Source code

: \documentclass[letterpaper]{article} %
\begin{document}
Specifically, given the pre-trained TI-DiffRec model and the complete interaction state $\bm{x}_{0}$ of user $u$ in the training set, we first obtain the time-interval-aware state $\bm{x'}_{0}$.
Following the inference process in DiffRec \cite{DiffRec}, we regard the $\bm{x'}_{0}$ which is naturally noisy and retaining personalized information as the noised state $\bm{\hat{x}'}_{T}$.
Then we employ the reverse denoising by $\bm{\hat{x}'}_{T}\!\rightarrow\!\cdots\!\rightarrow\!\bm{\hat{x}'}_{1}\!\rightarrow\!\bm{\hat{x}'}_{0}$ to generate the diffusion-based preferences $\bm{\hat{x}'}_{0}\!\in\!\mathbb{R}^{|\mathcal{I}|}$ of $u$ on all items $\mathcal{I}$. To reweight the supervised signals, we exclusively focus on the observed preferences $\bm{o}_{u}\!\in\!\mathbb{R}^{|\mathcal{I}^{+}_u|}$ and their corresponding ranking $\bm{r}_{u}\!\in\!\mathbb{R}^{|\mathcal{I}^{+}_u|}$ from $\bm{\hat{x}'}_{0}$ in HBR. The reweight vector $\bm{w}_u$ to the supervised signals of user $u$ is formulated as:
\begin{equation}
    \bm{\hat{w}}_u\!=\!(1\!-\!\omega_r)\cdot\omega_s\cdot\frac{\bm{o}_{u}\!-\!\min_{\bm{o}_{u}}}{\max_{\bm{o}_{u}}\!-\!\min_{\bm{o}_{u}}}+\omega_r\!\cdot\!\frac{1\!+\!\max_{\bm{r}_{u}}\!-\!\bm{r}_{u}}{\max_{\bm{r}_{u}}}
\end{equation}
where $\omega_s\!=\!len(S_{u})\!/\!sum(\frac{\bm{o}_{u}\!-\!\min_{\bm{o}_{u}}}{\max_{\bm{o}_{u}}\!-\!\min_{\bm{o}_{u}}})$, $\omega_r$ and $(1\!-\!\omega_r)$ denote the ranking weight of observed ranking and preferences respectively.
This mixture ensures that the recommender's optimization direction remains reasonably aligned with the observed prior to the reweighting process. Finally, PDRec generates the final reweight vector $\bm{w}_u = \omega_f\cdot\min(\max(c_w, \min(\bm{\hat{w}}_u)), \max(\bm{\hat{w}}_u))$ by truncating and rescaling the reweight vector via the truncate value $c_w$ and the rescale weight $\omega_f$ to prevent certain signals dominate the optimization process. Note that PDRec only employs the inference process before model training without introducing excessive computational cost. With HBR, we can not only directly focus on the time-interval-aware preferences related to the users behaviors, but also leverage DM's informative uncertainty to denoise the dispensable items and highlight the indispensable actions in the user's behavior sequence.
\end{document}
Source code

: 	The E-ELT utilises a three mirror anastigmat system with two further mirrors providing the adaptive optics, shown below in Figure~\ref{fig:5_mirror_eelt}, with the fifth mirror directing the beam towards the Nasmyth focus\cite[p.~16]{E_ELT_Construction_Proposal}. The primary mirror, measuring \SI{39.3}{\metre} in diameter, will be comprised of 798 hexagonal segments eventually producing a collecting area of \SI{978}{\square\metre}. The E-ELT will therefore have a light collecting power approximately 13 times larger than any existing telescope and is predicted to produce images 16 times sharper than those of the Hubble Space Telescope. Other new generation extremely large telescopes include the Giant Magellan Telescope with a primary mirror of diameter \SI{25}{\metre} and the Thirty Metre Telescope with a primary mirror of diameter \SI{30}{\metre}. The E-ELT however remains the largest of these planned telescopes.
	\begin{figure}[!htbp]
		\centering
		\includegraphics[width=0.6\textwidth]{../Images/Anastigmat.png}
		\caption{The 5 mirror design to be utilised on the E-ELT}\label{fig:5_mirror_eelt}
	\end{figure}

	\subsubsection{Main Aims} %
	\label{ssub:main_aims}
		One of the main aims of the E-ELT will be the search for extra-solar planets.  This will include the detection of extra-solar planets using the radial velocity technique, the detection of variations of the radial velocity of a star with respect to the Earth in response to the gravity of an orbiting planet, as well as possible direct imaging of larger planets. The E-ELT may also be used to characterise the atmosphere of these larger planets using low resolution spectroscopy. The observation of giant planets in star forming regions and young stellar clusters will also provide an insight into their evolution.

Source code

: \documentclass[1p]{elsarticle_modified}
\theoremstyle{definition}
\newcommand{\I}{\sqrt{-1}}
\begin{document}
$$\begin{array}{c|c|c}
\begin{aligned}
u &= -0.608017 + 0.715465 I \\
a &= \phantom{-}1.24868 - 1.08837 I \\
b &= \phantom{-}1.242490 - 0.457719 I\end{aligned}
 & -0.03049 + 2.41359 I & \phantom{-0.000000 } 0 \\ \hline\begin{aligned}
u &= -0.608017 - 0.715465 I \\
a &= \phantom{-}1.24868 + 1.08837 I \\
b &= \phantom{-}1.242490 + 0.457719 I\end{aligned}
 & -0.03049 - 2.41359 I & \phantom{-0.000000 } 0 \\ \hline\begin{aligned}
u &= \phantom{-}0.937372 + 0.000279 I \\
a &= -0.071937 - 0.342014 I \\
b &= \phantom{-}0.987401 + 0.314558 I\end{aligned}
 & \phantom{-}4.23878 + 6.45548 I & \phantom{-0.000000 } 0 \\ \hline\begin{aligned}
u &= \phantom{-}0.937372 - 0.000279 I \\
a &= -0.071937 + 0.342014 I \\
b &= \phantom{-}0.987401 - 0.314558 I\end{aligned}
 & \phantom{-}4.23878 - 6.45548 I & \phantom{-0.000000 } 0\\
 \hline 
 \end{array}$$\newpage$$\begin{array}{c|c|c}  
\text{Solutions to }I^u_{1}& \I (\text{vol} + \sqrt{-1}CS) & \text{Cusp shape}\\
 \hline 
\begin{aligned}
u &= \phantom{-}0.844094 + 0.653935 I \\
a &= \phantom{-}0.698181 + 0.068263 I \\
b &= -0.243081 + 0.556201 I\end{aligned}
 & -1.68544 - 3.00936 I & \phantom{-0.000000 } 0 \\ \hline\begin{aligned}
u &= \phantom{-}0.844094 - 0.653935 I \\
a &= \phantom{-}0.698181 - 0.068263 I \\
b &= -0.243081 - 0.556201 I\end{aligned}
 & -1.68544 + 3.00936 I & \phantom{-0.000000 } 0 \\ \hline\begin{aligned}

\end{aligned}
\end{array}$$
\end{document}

## Exercise details
Type out all of the records again, exactly.

## Exercise output
Source code

: \documentclass[letterpaper]{article} %
\begin{document}
Specifically, given the pre-trained TI-DiffRec model and the complete interaction state $\bm{x}_{0}$ of user $u$ in the training set, we first obtain the time-interval-aware state $\bm{x'}_{0}$.
Following the inference process in DiffRec \cite{DiffRec}, we regard the $\bm{x'}_{0}$ which is naturally noisy and retaining personalized information as the noised state $\bm{\hat{x}'}_{T}$.
Then we employ the reverse denoising by $\bm{\hat{x}'}_{T}\!\rightarrow\!\cdots\!\rightarrow\!\bm{\hat{x}'}_{1}\!\rightarrow\!\bm{\hat{x}'}_{0}$ to generate the diffusion-based preferences $\bm{\hat{x}'}_{0}\!\in\!\mathbb{R}^{|\mathcal{I}|}$ of $u$ on all items $\mathcal{I}$. To reweight the supervised signals, we exclusively focus on the observed preferences $\bm{o}_{u}\!\in\!\mathbb{R}^{|\mathcal{I}^{+}_u|}$ and their corresponding ranking $\bm{r}_{u}\!\in\!\mathbb{R}^{|\mathcal{I}^{+}_u|}$ from $\bm{\hat{x}'}_{0}$ in HBR. The reweight vector $\bm{w}_u$ to the supervised signals of user $u$ is formulated as:
\begin{equation}
    \bm{\hat{w}}_u\!=\!(1\!-\!\omega_r)\cdot\omega_s\cdot\frac{\bm{o}_{u}\!-\!\min_{\bm{o}_{u}}}{\max_{\bm{o}_{u}}\!-\!\min_{\bm{o}_{u}}}+\omega_r\!\cdot\!\frac{1\!+\!\max_{\bm{r}_{u}}\!-\!\bm{r}_{u}}{\max_{\bm{r}_{u}}}
\end{equation}
where $\omega_s\!=\!len(S_{u})\!/\!sum(\frac{\bm{o}_{u}\!-\!\min_{\bm{o}_{u}}}{\max_{\bm{o}_{u}}\!-\!\min_{\bm{o}_{u}}})$, $\omega_r$ and $(1\!-\!\omega_r)$ denote the ranking weight of observed ranking and preferences respectively.
This mixture ensures that the recommender's optimization direction remains reasonably aligned with the observed prior to the reweighting process. Finally, PDRec generates the final reweight vector $\bm{w}_u = \omega_f\cdot\min(\max(c_w, \min(\bm{\hat{w}}_u)), \max(\bm{\hat{w}}_u))$ by truncating and rescaling the reweight vector via the truncate value $c_w$ and the rescale weight $\omega_f$ to prevent certain signals dominate the optimization process. Note that PDRec only employs the inference process before model training without introducing excessive computational cost. With HBR, we can not only directly focus on the time-interval-aware preferences related to the users behaviors, but also leverage DM's informative uncertainty to denoise the dispensable items and highlight the indispensable actions in the user's behavior sequence.
\end{document}
Source code

: 	The E-ELT utilises a three mirror anastigmat system with two further mirrors providing the adaptive optics, shown below in Figure~\ref{fig:5_mirror_eelt}, with the fifth mirror directing the beam towards the Nasmyth focus\cite[p.~16]{E_ELT_Construction_Proposal}. The primary mirror, measuring \SI{39.3}{\metre} in diameter, will be comprised of 798 hexagonal segments eventually producing a collecting area of \SI{978}{\square\metre}. The E-ELT will therefore have a light collecting power approximately 13 times larger than any existing telescope and is predicted to produce images 16 times sharper than those of the Hubble Space Telescope. Other new generation extremely large telescopes include the Giant Magellan Telescope with a primary mirror of diameter \SI{25}{\metre} and the Thirty Metre Telescope with a primary mirror of diameter \SI{30}{\metre}. The E-ELT however remains the largest of these planned telescopes.
	\begin{figure}[!htbp]
		\centering
		\includegraphics[width=0.6\textwidth]{../Images/Anastigmat.png}
		\caption{The 5 mirror design to be utilised on the E-ELT}\label{fig:5_mirror_eelt}
	\end{figure}

	\subsubsection{Main Aims} %
	\label{ssub:main_aims}
		One of the main aims of the E-ELT will be the search for extra-solar planets.  This will include the detection of extra-solar planets using the radial velocity technique, the detection of variations of the radial velocity of a star with respect to the Earth in response to the gravity of an orbiting planet, as well as possible direct imaging of larger planets. The E-ELT may also be used to characterise the atmosphere of these larger planets using low resolution spectroscopy. The observation of giant planets in star forming regions and young stellar clusters will also provide an insight into their evolution.

Source code

: \documentclass[1p]{elsarticle_modified}
\theoremstyle{definition}
\newcommand{\I}{\sqrt{-1}}
\begin{document}
$$\begin{array}{c|c|c}
\begin{aligned}
u &= -0.608017 + 0.715465 I \\
a &= \phantom{-}1.24868 - 1.08837 I \\
b &= \phantom{-}1.242490 - 0.457719 I\end{aligned}
 & -0.03049 + 2.41359 I & \phantom{-0.000000 } 0 \\ \hline\begin{aligned}
u &= -0.608017 - 0.715465 I \\
a &= \phantom{-}1.24868 + 1.08837 I \\
b &= \phantom{-}1.242490 + 0.457719 I\end{aligned}
 & -0.03049 - 2.41359 I & \phantom{-0.000000 } 0 \\ \hline\begin{aligned}
u &= \phantom{-}0.937372 + 0.000279 I \\
a &= -0.071937 - 0.342014 I \\
b &= \phantom{-}0.987401 + 0.314558 I\end{aligned}
 & \phantom{-}4.23878 + 6.45548 I & \phantom{-0.000000 } 0 \\ \hline\begin{aligned}
u &= \phantom{-}0.937372 - 0.000279 I \\
a &= -0.071937 + 0.342014 I \\
b &= \phantom{-}0.987401 - 0.314558 I\end{aligned}
 & \phantom{-}4.23878 - 6.45548 I & \phantom{-0.000000 } 0\\
 \hline 
 \end{array}$$\newpage$$\begin{array}{c|c|c}  
\text{Solutions to }I^u_{1}& \I (\text{vol} + \sqrt{-1}CS) & \text{Cusp shape}\\
 \hline 
\begin{aligned}
u &= \phantom{-}0.844094 + 0.653935 I \\
a &= \phantom{-}0.698181 + 0.068263 I \\
b &= -0.243081 + 0.556201 I\end{aligned}
 & -1.68544 - 3.00936 I & \phantom{-0.000000 } 0 \\ \hline\begin{aligned}
u &= \phantom{-}0.844094 - 0.653935 I \\
a &= \phantom{-}0.698181 - 0.068263 I \\
b &= -0.243081 - 0.556201 I\end{aligned}
 & -1.68544 + 3.00936 I & \phantom{-0.000000 } 0 \\ \hline\begin{aligned}

\end{aligned}
\end{array}$$
\end{document}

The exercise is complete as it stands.